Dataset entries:
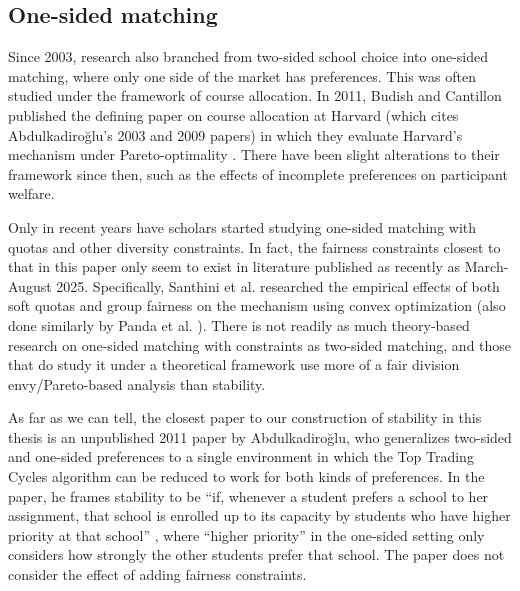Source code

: \subsection{One-sided matching}

Since 2003, research also branched from two-sided school choice into one-sided
matching, where only one side of the market has preferences. This was often
studied under the framework of course allocation. In 2011, Budish and
Cantillon published the defining paper on course allocation at Harvard (which
cites Abdulkadiroğlu’s 2003 and 2009 papers) in which they evaluate Harvard’s
mechanism under Pareto-optimality \cite{budish}. There
have been slight alterations to their framework since then, such as the effects
of incomplete preferences on participant welfare.

Only in recent years have scholars started studying one-sided matching with
quotas and other diversity constraints. In fact, the fairness constraints closest to that
in this paper only
seem to exist in literature published as recently as March-August 2025. Specifically,
Santhini et al. researched the empirical effects of both soft quotas
\cite{santhini} and group fairness \cite{santhini-group-fairness} on the
mechanism using convex optimization (also done similarly by Panda et al.
\cite{pandagroupfairness}). There is not readily as much theory-based research
on one-sided matching with constraints as two-sided matching, and those that do
study it under a theoretical framework use more of a fair division envy/Pareto-based analysis than
stability.

As far as we can tell, the closest paper to our construction of stability in
this thesis is an unpublished 2011 paper by Abdulkadiroğlu, who generalizes
two-sided and one-sided preferences to a single environment in which the Top
Trading Cycles algorithm can be reduced to work for both kinds of preferences.
In the paper, he frames
stability to be “if, whenever a student prefers a school to her assignment, that
school is enrolled up to its capacity by students who have higher priority at
that school” \cite{abdu2011generalized}, where “higher priority” in the
one-sided setting only considers how strongly the other students prefer that
school. The paper does not consider the effect of adding fairness constraints.

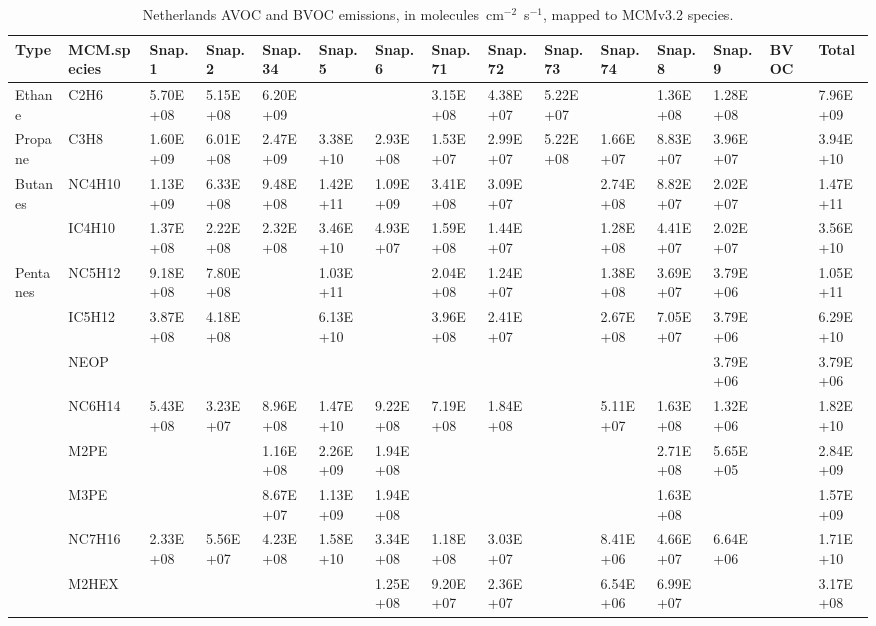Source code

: \tiny
\begin{longtable}{lllllllllllllll}
	\caption{Netherlands AVOC and BVOC emissions, in molecules~cm$^{-2}$~s$^{-1}$, mapped to MCMv3.2 species.}\\%
	\hline \hline
	\textbf{Type} & \textbf{MCM.species} & \textbf{Snap.1} & \textbf{Snap.2} & \textbf{Snap.34} & \textbf{Snap.5} & \textbf{Snap.6} & \textbf{Snap.71} & \textbf{Snap.72} & \textbf{Snap.73} & \textbf{Snap.74} & \textbf{Snap.8} & \textbf{Snap.9} & \textbf{BVOC} & \textbf{Total}\\
	\endhead
	\hline
	Ethane & C2H6 & 5.70E+08 & 5.15E+08 & 6.20E+09 &  &  & 3.15E+08 & 4.38E+07 & 5.22E+07 &  & 1.36E+08 & 1.28E+08 &  & 7.96E+09 \\
	\hline Propane & C3H8 & 1.60E+09 & 6.01E+08 & 2.47E+09 & 3.38E+10 & 2.93E+08 & 1.53E+07 & 2.99E+07 & 5.22E+08 & 1.66E+07 & 8.83E+07 & 3.96E+07 &  & 3.94E+10 \\ \hline
	\multirow{2}{*}{Butanes} & NC4H10 & 1.13E+09 & 6.33E+08 & 9.48E+08 & 1.42E+11 & 1.09E+09 & 3.41E+08 & 3.09E+07 &  & 2.74E+08 & 8.82E+07 & 2.02E+07 &  & 1.47E+11 \\
	 & IC4H10 & 1.37E+08 & 2.22E+08 & 2.32E+08 & 3.46E+10 & 4.93E+07 & 1.59E+08 & 1.44E+07 &  & 1.28E+08 & 4.41E+07 & 2.02E+07 &  & 3.56E+10 \\
	\hline \multirow{3}{*}{Pentanes} & NC5H12 & 9.18E+08 & 7.80E+08 &  & 1.03E+11 &  & 2.04E+08 & 1.24E+07 &  & 1.38E+08 & 3.69E+07 & 3.79E+06 &  & 1.05E+11 \\
	 & IC5H12 & 3.87E+08 & 4.18E+08 &  & 6.13E+10 &  & 3.96E+08 & 2.41E+07 &  & 2.67E+08 & 7.05E+07 & 3.79E+06 &  & 6.29E+10 \\
	 & NEOP &  &  &  &  &  &  &  &  &  &  & 3.79E+06 &  & 3.79E+06 \\
	\hline \parbox[t]{2mm}{} & NC6H14 & 5.43E+08 & 3.23E+07 & 8.96E+08 & 1.47E+10 & 9.22E+08 & 7.19E+08 & 1.84E+08 &  & 5.11E+07 & 1.63E+08 & 1.32E+06 &  & 1.82E+10 \\
	 & M2PE &  &  & 1.16E+08 & 2.26E+09 & 1.94E+08 &  &  &  &  & 2.71E+08 & 5.65E+05 &  & 2.84E+09 \\
	 & M3PE &  &  & 8.67E+07 & 1.13E+09 & 1.94E+08 &  &  &  &  & 1.63E+08 &  &  & 1.57E+09 \\
	 & NC7H16 & 2.33E+08 & 5.56E+07 & 4.23E+08 & 1.58E+10 & 3.34E+08 & 1.18E+08 & 3.03E+07 &  & 8.41E+06 & 4.66E+07 & 6.64E+06 &  & 1.71E+10 \\
	 & M2HEX &  &  &  &  & 1.25E+08 & 9.20E+07 & 2.36E+07 &  & 6.54E+06 & 6.99E+07 &  &  & 3.17E+08 \\

\end{longtable}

▸ EXERCISE AIM
Set down exactly the line with "NC7H16 & 2.33E+08" and each line after it up to the end of the records, adding nothing.

▸ YOUR RESPONSE
	 & NC7H16 & 2.33E+08 & 5.56E+07 & 4.23E+08 & 1.58E+10 & 3.34E+08 & 1.18E+08 & 3.03E+07 &  & 8.41E+06 & 4.66E+07 & 6.64E+06 &  & 1.71E+10 \\
	 & M2HEX &  &  &  &  & 1.25E+08 & 9.20E+07 & 2.36E+07 &  & 6.54E+06 & 6.99E+07 &  &  & 3.17E+08 \\

\end{longtable}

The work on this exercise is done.